Elixir is not going to beat Rust on performance. CPU-bound work is going to take orders of magnitude longer to complete with Elixir than Rust. You could extend Elixir with Rust in CPU-intensive situations using what is known as NIFs but you'll need to become familiar with the tradeoffs associated with using Rust NIFs.
Writing in Rust involves waiting for compilation. When a developer waits for compilation, they switch to something else and lose focus. You can use partial compilation for local development, and that speed things up. You also need to have a very modern workstation for development, preferably an M1 laptop or 16-core Ryzen, with at least 32GB ram and SSD. Elixir, however, has quick compile times as it doesn't do anywhere near the level of work that Rust compiler does.

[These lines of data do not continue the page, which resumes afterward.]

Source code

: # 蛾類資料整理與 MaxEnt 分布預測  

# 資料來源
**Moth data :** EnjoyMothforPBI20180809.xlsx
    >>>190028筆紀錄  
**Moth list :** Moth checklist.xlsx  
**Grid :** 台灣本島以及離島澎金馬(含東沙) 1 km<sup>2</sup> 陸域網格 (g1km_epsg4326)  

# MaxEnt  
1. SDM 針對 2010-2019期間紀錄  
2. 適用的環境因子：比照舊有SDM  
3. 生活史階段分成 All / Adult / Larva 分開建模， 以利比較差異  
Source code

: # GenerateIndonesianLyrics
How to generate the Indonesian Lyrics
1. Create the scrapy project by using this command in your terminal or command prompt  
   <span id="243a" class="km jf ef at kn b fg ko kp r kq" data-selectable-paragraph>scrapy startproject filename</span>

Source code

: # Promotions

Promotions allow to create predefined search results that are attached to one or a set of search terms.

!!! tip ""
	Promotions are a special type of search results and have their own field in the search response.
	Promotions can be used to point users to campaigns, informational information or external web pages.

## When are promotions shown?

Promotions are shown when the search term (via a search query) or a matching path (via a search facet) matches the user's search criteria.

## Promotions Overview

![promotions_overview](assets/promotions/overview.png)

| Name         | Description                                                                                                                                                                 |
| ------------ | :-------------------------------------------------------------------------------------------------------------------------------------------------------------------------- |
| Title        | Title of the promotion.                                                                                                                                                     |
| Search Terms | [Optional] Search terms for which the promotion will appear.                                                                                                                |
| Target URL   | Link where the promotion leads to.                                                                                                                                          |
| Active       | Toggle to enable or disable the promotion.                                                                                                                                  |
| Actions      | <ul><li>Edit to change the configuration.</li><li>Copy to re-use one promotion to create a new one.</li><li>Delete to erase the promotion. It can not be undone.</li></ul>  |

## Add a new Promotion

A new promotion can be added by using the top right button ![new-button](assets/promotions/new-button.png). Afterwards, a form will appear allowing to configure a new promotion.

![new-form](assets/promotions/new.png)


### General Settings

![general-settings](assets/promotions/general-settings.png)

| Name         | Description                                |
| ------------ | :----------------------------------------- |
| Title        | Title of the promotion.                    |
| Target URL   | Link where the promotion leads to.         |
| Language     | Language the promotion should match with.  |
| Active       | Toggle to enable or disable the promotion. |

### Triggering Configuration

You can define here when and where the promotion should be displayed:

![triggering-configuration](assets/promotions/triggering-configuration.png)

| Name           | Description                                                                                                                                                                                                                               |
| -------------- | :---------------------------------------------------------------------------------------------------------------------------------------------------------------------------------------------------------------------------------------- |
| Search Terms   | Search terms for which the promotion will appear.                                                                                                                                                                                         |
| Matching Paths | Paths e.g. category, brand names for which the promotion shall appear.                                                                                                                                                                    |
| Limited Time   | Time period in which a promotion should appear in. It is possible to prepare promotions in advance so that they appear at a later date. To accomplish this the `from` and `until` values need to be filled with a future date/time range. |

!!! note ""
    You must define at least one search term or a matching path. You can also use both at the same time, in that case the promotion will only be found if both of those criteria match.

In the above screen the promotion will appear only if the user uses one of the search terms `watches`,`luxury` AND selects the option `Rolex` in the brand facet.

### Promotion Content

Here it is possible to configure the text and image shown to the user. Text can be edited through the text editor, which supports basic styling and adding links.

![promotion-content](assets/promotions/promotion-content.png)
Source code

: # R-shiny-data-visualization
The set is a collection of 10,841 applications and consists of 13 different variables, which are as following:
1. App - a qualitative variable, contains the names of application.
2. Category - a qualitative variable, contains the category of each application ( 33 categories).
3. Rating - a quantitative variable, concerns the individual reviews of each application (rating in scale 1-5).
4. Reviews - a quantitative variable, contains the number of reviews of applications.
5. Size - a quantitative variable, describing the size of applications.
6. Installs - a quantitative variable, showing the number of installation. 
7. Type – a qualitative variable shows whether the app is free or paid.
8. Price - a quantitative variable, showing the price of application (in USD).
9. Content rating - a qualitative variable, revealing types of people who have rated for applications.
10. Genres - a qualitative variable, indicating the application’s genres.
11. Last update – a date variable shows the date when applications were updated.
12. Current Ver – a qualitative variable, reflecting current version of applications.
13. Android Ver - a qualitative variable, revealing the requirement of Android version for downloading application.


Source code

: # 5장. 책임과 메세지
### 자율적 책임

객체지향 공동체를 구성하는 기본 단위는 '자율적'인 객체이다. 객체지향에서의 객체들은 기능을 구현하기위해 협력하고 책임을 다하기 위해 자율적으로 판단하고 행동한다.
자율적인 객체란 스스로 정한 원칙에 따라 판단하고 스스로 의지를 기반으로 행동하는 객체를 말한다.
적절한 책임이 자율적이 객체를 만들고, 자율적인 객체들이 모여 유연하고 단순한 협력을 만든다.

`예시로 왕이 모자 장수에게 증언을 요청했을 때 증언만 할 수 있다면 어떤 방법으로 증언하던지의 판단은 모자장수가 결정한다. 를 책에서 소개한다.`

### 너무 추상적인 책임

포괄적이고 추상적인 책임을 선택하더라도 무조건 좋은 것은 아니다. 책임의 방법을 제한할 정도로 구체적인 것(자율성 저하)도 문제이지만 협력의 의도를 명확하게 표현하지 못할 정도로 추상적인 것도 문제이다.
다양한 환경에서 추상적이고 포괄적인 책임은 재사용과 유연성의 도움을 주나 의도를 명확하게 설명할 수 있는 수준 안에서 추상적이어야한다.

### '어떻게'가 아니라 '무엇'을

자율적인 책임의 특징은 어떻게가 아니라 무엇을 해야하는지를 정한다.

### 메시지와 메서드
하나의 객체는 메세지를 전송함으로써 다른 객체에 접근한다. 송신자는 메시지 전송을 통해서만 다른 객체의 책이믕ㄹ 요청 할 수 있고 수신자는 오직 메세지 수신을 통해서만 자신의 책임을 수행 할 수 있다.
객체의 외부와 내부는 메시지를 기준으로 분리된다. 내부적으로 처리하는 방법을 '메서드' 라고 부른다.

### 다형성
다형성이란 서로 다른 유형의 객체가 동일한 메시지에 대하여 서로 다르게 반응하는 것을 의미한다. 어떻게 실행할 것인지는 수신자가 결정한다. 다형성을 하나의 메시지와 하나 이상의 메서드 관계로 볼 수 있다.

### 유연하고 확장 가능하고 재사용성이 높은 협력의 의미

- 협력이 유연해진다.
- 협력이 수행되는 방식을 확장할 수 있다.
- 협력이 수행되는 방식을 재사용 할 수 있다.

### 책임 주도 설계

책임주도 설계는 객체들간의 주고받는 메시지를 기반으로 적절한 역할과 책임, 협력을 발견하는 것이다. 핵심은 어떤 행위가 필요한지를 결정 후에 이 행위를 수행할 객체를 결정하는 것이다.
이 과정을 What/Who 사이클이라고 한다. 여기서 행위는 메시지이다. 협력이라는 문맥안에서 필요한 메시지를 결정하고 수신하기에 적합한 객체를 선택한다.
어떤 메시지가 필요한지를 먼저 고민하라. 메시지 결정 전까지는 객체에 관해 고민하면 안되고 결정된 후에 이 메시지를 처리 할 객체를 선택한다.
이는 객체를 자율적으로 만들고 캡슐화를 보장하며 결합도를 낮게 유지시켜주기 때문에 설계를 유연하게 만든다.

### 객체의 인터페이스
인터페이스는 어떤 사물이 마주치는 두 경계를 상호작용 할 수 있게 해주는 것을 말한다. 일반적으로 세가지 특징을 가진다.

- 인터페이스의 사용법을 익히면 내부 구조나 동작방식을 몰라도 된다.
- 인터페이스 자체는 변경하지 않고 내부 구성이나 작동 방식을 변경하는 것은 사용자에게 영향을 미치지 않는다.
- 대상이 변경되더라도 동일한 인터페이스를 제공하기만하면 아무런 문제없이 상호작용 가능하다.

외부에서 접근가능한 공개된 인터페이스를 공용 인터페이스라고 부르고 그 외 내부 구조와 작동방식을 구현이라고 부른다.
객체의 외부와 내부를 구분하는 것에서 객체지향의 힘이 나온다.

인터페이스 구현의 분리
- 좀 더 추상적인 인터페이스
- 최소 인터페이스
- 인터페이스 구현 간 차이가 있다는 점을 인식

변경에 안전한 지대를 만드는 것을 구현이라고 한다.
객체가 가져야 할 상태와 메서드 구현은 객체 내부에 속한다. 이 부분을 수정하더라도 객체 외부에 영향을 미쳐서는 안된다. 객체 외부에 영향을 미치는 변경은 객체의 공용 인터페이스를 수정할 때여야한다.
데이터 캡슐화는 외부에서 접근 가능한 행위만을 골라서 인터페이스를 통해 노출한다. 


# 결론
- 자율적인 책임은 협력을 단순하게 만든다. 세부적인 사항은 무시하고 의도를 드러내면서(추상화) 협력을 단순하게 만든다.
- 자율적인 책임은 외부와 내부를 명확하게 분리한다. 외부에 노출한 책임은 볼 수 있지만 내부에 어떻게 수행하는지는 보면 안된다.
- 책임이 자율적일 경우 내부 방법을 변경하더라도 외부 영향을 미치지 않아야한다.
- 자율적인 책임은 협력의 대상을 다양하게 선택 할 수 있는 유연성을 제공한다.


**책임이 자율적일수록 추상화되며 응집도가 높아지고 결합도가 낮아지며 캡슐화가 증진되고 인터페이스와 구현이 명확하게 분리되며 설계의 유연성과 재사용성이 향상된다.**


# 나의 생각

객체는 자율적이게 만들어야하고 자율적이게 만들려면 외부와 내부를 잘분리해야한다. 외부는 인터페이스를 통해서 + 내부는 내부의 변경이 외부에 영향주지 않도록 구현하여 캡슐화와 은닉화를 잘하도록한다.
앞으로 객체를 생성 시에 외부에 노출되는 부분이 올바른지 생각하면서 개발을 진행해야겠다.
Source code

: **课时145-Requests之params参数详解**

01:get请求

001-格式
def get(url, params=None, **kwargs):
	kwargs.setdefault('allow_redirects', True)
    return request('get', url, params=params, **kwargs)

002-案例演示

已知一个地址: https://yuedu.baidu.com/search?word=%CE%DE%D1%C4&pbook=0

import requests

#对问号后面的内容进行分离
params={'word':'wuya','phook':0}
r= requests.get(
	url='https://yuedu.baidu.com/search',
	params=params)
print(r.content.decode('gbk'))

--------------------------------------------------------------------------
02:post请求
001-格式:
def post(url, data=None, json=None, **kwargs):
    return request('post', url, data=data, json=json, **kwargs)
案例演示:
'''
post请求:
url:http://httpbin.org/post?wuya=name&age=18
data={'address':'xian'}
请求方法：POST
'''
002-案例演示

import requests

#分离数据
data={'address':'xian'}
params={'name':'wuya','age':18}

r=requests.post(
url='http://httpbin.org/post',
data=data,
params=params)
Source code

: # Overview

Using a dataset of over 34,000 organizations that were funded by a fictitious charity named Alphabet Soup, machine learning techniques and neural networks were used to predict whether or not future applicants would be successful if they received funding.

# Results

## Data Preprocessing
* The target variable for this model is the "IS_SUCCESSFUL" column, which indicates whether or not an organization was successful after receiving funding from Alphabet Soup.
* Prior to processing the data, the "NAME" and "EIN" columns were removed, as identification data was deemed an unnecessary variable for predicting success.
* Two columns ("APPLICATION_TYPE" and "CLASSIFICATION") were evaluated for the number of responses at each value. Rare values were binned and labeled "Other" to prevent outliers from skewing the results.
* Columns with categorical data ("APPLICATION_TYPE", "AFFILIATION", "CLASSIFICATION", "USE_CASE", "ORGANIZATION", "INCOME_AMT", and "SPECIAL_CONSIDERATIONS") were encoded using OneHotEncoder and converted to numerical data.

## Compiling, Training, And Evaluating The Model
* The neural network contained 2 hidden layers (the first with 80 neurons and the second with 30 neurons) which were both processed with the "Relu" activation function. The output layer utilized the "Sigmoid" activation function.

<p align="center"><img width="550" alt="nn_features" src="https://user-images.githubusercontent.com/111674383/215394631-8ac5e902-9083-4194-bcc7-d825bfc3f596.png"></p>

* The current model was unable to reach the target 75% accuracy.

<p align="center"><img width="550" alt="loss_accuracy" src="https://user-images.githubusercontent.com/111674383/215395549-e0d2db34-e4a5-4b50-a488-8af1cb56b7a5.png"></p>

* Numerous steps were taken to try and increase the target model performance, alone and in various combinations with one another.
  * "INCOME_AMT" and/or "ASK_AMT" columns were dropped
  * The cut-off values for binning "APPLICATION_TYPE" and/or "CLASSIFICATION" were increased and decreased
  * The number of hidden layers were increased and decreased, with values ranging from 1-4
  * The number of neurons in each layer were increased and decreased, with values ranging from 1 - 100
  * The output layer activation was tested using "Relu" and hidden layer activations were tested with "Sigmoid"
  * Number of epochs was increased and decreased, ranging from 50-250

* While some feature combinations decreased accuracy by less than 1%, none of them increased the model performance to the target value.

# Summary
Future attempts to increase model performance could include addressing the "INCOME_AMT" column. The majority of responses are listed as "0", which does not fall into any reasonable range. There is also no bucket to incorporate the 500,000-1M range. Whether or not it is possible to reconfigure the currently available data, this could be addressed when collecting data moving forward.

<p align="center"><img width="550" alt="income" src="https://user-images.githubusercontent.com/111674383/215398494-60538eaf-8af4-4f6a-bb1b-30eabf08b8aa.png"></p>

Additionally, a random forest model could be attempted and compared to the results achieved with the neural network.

There is a tradeoff for that, though. Elixir is a dynamic language and consequently has all the problems that dynamic languages do that are automatically solved by a strongly-typed compiled language such as Rust. You also discover problems at runtime in Elixir that often would be caught by the Rust compiler.
One final mention is Elixir livebooks. Elixir has thrown down the gauntlet with livebooks. Coupling adhoc data scientist workflows in notebooks with robust data engineering backends makes a lot of sense. There are high-performance livebook dataframes backed by Rust. Elixir backed by Rust is beating Python backed by Rust from developer experience down.
by beckingz on 12/27/22, 2:33 PM
What type of Data Engineer do you want to be?
We're starting to see an unbundling of data engineering into analytics Engineering (BI developer on steroids), ML engineering (AutoML is good enough that if you can do good feature engineering and pipelines the marginal value of adding a data scientist is not worth the cost, and data platform engineering (K8s. K8s everywhere).
by ed_elliott_asc on 12/27/22, 11:36 AM
First think about your target company type/industry - the majority of corps will be using either azure, gcp, or aws - learn one (or more) of those and how they deploy using code etc.
Then think about that tools they use, in azure it will likely be ADF, Databricks, maybe Synapse.
Languages, python, sql, python, python, sql, some scala, more python, more sql, then get a general understanding of a few different languages (c, typescript, c#, Java, kotlin).
I’ve never seen a data engineering role asking for Rust/OCaml/Nim - I’m not saying they don’t exist but I’ve not seen them and I’ve rarely seen a data engineering role not asking for either python or scala.
by boringds on 12/27/22, 11:29 AM
FWIW I've found a lot of value in learning Typescript this year and interacting with the AWS CDK to build infrastructure as code. Upskilling my AWS knowledge also massively paid off, especially networking which I never truly understood before.
by sammyd56 on 12/27/22, 11:50 AM
What is your goal?
For short-term career growth, $YOUR_COMPANY's current preferred ETL tool will have the biggest ROI. Focus on design patterns: while APIs will come and go, the concepts, as you rightly say, are transferrable.
If you're looking to land a new role: the market says dbt, databricks and snowflake are pretty strong bets.
If it's personal interest, or a high-risk, high-reward long term play, take your pick from any of the new hotness!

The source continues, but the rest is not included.